CLIENT CASE Energiedirect
Sales forecasting
Leveraging insights from price comparison sites to forecast and boost online sales performance.
About
Energiedirect
Energiedirect, a key player in the Dutch energy market, brings simplicity and transparency to power and gas supply. Known for competitive rates and a straightforward, no-nonsense approach, Energiedirect has built strong customer loyalty by prioritising accessible services and straightforward communication.
As part of the E.ON Group, Energiedirect benefits from the resources and innovation of one of Europe’s largest energy networks, enabling them to continually refine and expand their offerings—making energy simpler, more affordable, and increasingly sustainable for their customers.
USE CASE
Digital challenges
- Understand how Energiedirect's position on price comparison sites affected their sales.
- Predict Energiedirect's online sales based on their position on price comparison sites.
Key points
Available data
The data included daily pricing from various energy suppliers on price comparison sites, enabling a daily ranking calculation per site. It also included daily sales figures from each comparison site, along with Energiedirect’s overall online sales per day.

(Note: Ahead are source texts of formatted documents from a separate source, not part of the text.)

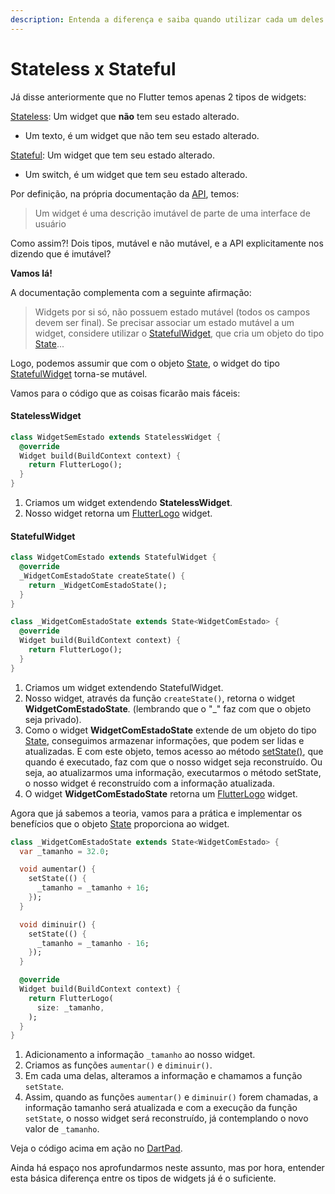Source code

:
 ```yaml
---
description: Entenda a diferença e saiba quando utilizar cada um deles.
---
```


# Stateless x Stateful

Já disse anteriormente que no Flutter temos apenas 2 tipos de widgets:

[Stateless](https://api.flutter.dev/flutter/widgets/StatelessWidget-class.html): Um widget que **não** tem seu estado alterado.

* Um texto, é um widget que não tem seu estado alterado.

[Stateful](https://api.flutter.dev/flutter/widgets/StatefulWidget-class.html): Um widget que tem seu estado alterado.

* Um switch, é um widget que tem seu estado alterado. 

Por definição, na própria documentação da [API](https://api.flutter.dev/flutter/widgets/Widget-class.html), temos:

> Um widget é uma descrição imutável de parte de uma interface de usuário

Como assim?! Dois tipos, mutável e não mutável, e a API explicitamente nos dizendo que é imutável?

**Vamos lá!**  

A documentação complementa com a seguinte afirmação:

> Widgets por si só, não possuem estado mutável \(todos os campos devem ser final\). Se precisar associar um estado mutável a um widget, considere utilizar o [StatefulWidget](https://api.flutter.dev/flutter/widgets/StatefulWidget-class.html), que cria um objeto do tipo [State](https://api.flutter.dev/flutter/widgets/State-class.html)...

Logo, podemos assumir que com o objeto [State](https://api.flutter.dev/flutter/widgets/State-class.html), o widget do tipo [StatefulWidget](https://api.flutter.dev/flutter/widgets/StatefulWidget-class.html) torna-se mutável. 

Vamos para o código que as coisas ficarão mais fáceis:

#### StatelessWidget

```dart
class WidgetSemEstado extends StatelessWidget {
  @override
  Widget build(BuildContext context) {
    return FlutterLogo();
  }
}
```

1. Criamos um widget extendendo **StatelessWidget**.
2. Nosso widget retorna um [FlutterLogo](https://api.flutter.dev/flutter/material/FlutterLogo-class.html) widget.

#### StatefulWidget

```dart
class WidgetComEstado extends StatefulWidget {
  @override
  _WidgetComEstadoState createState() {
    return _WidgetComEstadoState();
  }
}

class _WidgetComEstadoState extends State<WidgetComEstado> {
  @override
  Widget build(BuildContext context) {
    return FlutterLogo();
  }
}
```

1. Criamos um widget extendendo StatefulWidget.
2. Nosso widget, através da função `createState()`, retorna o widget **WidgetComEstadoState**_._ \(lembrando que o "\_" faz com que o objeto seja privado\).
3. Como o widget **WidgetComEstadoState** extende de um objeto do tipo [State](https://api.flutter.dev/flutter/widgets/State-class.html), conseguimos armazenar informações, que podem ser lidas e atualizadas. E com este objeto, temos acesso ao método [setState\(\)](https://api.flutter.dev/flutter/widgets/State/setState.html), que quando é executado, faz com que o nosso widget seja reconstruído. Ou seja, ao atualizarmos uma informação, executarmos o método setState, o nosso widget é reconstruído com a informação atualizada.  
4. O widget **WidgetComEstadoState** retorna um [FlutterLogo](https://api.flutter.dev/flutter/material/FlutterLogo-class.html) widget.

Agora que já sabemos a teoria, vamos para a prática e implementar os benefícios que o objeto [State](https://api.flutter.dev/flutter/widgets/State-class.html) proporciona ao widget.

```dart
class _WidgetComEstadoState extends State<WidgetComEstado> {
  var _tamanho = 32.0;

  void aumentar() {
    setState(() {
      _tamanho = _tamanho + 16;
    });
  }

  void diminuir() {
    setState(() {
      _tamanho = _tamanho - 16;
    });
  }

  @override
  Widget build(BuildContext context) {
    return FlutterLogo(
      size: _tamanho,
    );
  }
}
```

1. Adicionamento a informação `_tamanho` ao nosso widget.
2. Criamos as funções `aumentar()` e `diminuir()`.
3. Em cada uma delas, alteramos a informação e chamamos a função `setState`. 
4. Assim, quando as funções `aumentar()` e `diminuir()` forem chamadas, a informação tamanho será atualizada e com a execução da função `setState`, o nosso widget será reconstruído, já contemplando o novo valor de `_tamanho`. 

Veja o código acima em ação no [DartPad](https://dartpad.dev/7cdef4bf893153604b7fb18a6c9a6142).

Ainda há espaço nos aprofundarmos neste assunto, mas por hora, entender esta básica diferença entre os tipos de widgets já é o suficiente.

Two-phase random forest model
Phase 1 was a more explanatory model that was mainly used to analyse which positions and price differences had the most influence on the online sales.
Phase 2: We had to start with predicting the number of sales on the price comparison sites on the same day, so that we could then use this number to predict the online sales.
Interface
Based on the model, an interface was built which allowed them to play with Energiedirect's price and position to see how this affected final online sales and make predictions.